The longer I think about it, the more one question keeps returning: why does wealth on the internet always have to be shown.

It’s not about people boasting. That has always existed.

What strikes me more is something else: how visibility has become a condition for recognition. As if money that isn’t displayed isn’t fully real.

On one side, there are people who manage to succeed almost invisibly. Without narrative. Without celebration. Without any need for public validation. On the other, those who document every symbol of success: the watch, the car, the airport, the hotel.

For a long time, I tried to treat these two worlds as equivalent. Neutral. Neither better nor worse. But the longer I observe them, the harder it becomes to ignore the difference in tension that underlies each one.

It does not see calm. It sees movement.

It does not see infrastructure. It sees the front.

So if money is to exist within it, it must be translated into something the algorithm understands: image, scale, repetition. Wealth becomes a message, not a condition. Proof, not consequence.

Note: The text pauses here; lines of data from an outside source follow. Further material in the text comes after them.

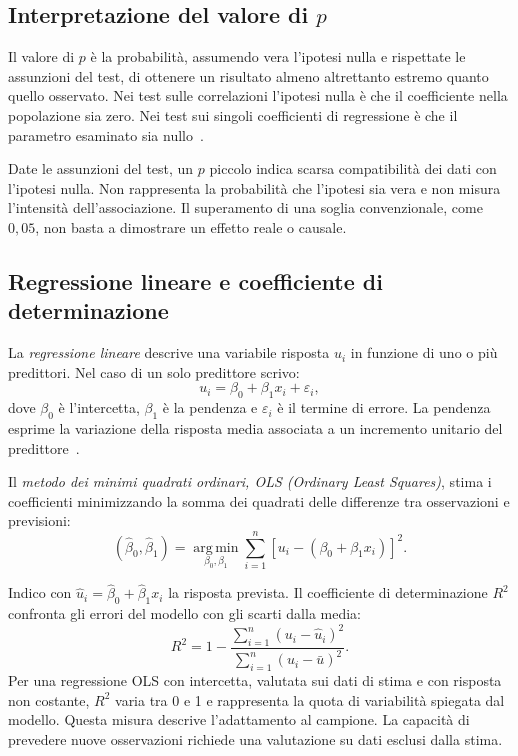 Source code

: \subsection{Interpretazione del valore di \texorpdfstring{$p$}{p}}
\label{subsec:materiali-p-value}

Il valore di \emph{$p$} è la probabilità, assumendo vera l'ipotesi nulla e rispettate le assunzioni del test, di ottenere un risultato almeno altrettanto estremo quanto quello osservato. Nei test sulle correlazioni l'ipotesi nulla è che il coefficiente nella popolazione sia zero. Nei test sui singoli coefficienti di regressione è che il parametro esaminato sia nullo~\cite{Wasserstein02042016}.

Date le assunzioni del test, un $p$ piccolo indica scarsa compatibilità dei dati con l'ipotesi nulla. Non rappresenta la probabilità che l'ipotesi sia vera e non misura l'intensità dell'associazione. Il superamento di una soglia convenzionale, come $0{,}05$, non basta a dimostrare un effetto reale o causale.

\subsection{Regressione lineare e coefficiente di determinazione}
\label{subsec:materiali-ols}

La \emph{regressione lineare} descrive una variabile risposta $u_i$ in funzione di uno o più predittori. Nel caso di un solo predittore scrivo:
\begin{equation}
    u_i=\beta_0+\beta_1x_i+\varepsilon_i,
    \label{eq:materiali-ols}
\end{equation}
dove $\beta_0$ è l'intercetta, $\beta_1$ è la pendenza e $\varepsilon_i$ è il termine di errore. La pendenza esprime la variazione della risposta media associata a un incremento unitario del predittore~\cite{James2013}.

Il \emph{metodo dei minimi quadrati ordinari, OLS (Ordinary Least Squares)}, stima i coefficienti minimizzando la somma dei quadrati delle differenze tra osservazioni e previsioni:
\begin{equation}
    (\widehat{\beta}_0,\widehat{\beta}_1)
    =\operatorname*{arg\,min}_{\beta_0,\beta_1}
    \sum_{i=1}^{n}\left[u_i-(\beta_0+\beta_1x_i)\right]^2.
    \label{eq:materiali-minimi-quadrati}
\end{equation}

Indico con $\widehat{u}_i=\widehat{\beta}_0+\widehat{\beta}_1x_i$ la risposta prevista. Il coefficiente di determinazione $R^2$ confronta gli errori del modello con gli scarti dalla media:
\begin{equation}
    R^2=1-\frac{\sum_{i=1}^{n}(u_i-\widehat{u}_i)^2}
    {\sum_{i=1}^{n}(u_i-\bar{u})^2}.
    \label{eq:materiali-r-quadro}
\end{equation}
Per una regressione OLS con intercetta, valutata sui dati di stima e con risposta non costante, $R^2$ varia tra 0 e 1 e rappresenta la quota di variabilità spiegata dal modello. Questa misura descrive l'adattamento al campione. La capacità di prevedere nuove osservazioni richiede una valutazione su dati esclusi dalla stima.

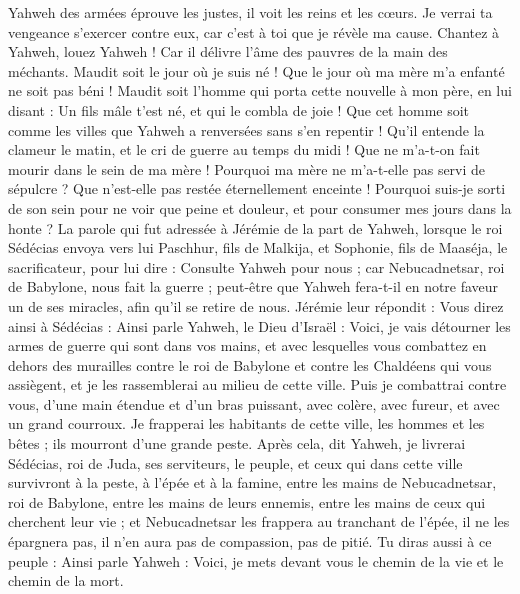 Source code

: \begin{multicols}{2}
Yahweh des armées éprouve les justes, il voit les reins et les cœurs. Je verrai ta vengeance s’exercer contre eux, car c’est à toi que je révèle ma cause.
Chantez à Yahweh, louez Yahweh ! Car il délivre l'âme des pauvres de la main des méchants.
Maudit soit le jour où je suis né ! Que le jour où ma mère m'a enfanté ne soit pas béni !
Maudit soit l'homme qui porta cette nouvelle à mon père, en lui disant : Un fils mâle t'est né, et qui le combla de joie !
Que cet homme soit comme les villes que Yahweh a renversées sans s'en repentir ! Qu'il entende la clameur le matin, et le cri de guerre au temps du midi !
Que ne m’a-t-on fait mourir dans le sein de ma mère ! Pourquoi ma mère ne m’a-t-elle pas servi de sépulcre ? Que n’est-elle pas restée éternellement enceinte !
Pourquoi suis-je sorti de son sein pour ne voir que peine et douleur, et pour consumer mes jours dans la honte ?
\VerseOne{}La parole qui fut adressée à Jérémie de la part de Yahweh, lorsque le roi Sédécias envoya vers lui Paschhur, fils de Malkija, et Sophonie, fils de Maaséja, le sacrificateur, pour lui dire :
Consulte Yahweh pour nous ; car Nebucadnetsar, roi de Babylone, nous fait la guerre ; peut-être que Yahweh fera-t-il en notre faveur un de ses miracles, afin qu’il se retire de nous.
Jérémie leur répondit : Vous direz ainsi à Sédécias :
Ainsi parle Yahweh, le Dieu d'Israël : Voici, je vais détourner les armes de guerre qui sont dans vos mains, et avec lesquelles vous combattez en dehors des murailles contre le roi de Babylone et contre les Chaldéens qui vous assiègent, et je les rassemblerai au milieu de cette ville.
Puis je combattrai contre vous, d’une main étendue et d’un bras puissant, avec colère, avec fureur, et avec un grand courroux.
Je frapperai les habitants de cette ville, les hommes et les bêtes ; ils mourront d'une grande peste.
Après cela, dit Yahweh, je livrerai Sédécias, roi de Juda, ses serviteurs, le peuple, et ceux qui dans cette ville survivront à la peste, à l'épée et à la famine, entre les mains de Nebucadnetsar, roi de Babylone, entre les mains de leurs ennemis, entre les mains de ceux qui cherchent leur vie ; et Nebucadnetsar les frappera au tranchant de l'épée, il ne les épargnera pas, il n'en aura pas de compassion, pas de pitié.
Tu diras aussi à ce peuple : Ainsi parle Yahweh : Voici, je mets devant vous le chemin de la vie et le chemin de la mort.

\end{multicols}

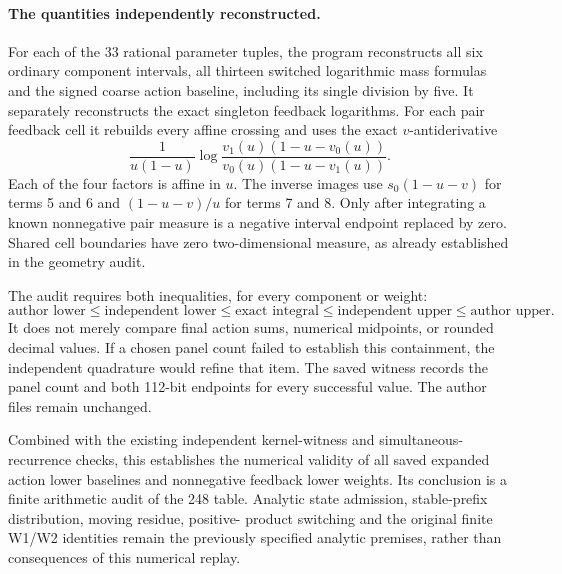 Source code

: \paragraph{The quantities independently reconstructed.}
For each of the 33 rational parameter tuples, the program reconstructs
all six ordinary component intervals, all thirteen switched logarithmic
mass formulas and the signed coarse action baseline, including its
single division by five.  It separately reconstructs the exact
singleton feedback logarithms.  For each pair feedback cell it rebuilds
every affine crossing and uses the exact $v$-antiderivative
\[
 \frac1{u(1-u)}\log
 \frac{v_1(u)(1-u-v_0(u))}{v_0(u)(1-u-v_1(u))}.
\]
Each of the four factors is affine in $u$.  The inverse images use
$s_0(1-u-v)$ for terms 5 and 6 and $(1-u-v)/u$ for terms 7 and 8.
Only after integrating a known nonnegative pair measure is a negative
interval endpoint replaced by zero.  Shared cell boundaries have zero
two-dimensional measure, as already established in the geometry audit.

The audit requires both inequalities, for every component or weight:
\[
 \text{author lower}\le\text{independent lower}
 \le\text{exact integral}\le\text{independent upper}
 \le\text{author upper}.
\]
It does not merely compare final action sums, numerical midpoints, or
rounded decimal values.  If a chosen panel count failed to establish
this containment, the independent quadrature would refine that item.
The saved witness records the panel count and both 112-bit endpoints
for every successful value.  The author files remain unchanged.

Combined with the existing independent kernel-witness and simultaneous-
recurrence checks, this establishes the numerical validity of all saved
expanded action lower baselines and nonnegative feedback lower weights.
Its conclusion is a finite arithmetic audit of the 248 table.  Analytic
state admission, stable-prefix distribution, moving residue, positive-
product switching and the original finite W1/W2 identities remain the
previously specified analytic premises, rather than consequences of
this numerical replay.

In this sense, displaying wealth is no longer an aesthetic choice. It is functional. It becomes the only way to be classified, in digital space, as “someone who made it.”

The problem begins when the signal starts replacing reality.

Because the internet never shows the other side. It doesn’t show the costs, the tension, the instability. It doesn’t show a life subordinated to the next campaign, the next launch, the next moment that has to be “played well.” We see the outcome. Never the infrastructure.

As a result, it becomes very easy to confuse wealth with its imitation.

And success with its representation.

Perhaps that is why what is truly stable increasingly refuses an audience. If something is sufficiently grounded, it does not need constant confirmation. If someone is self-sufficient, they do not require collective approval to feel that their position is real.

And yet online, silence itself begins to look suspicious. As if the absence of exposure were a sign of failure rather than a choice.

I don’t know whether this is a natural evolution of media or something that is slowly ceasing to serve us.

But more and more often, success on the internet feels like pornography: each new image has to be stronger, faster, more visible to keep working.

And I wonder whether others see it too.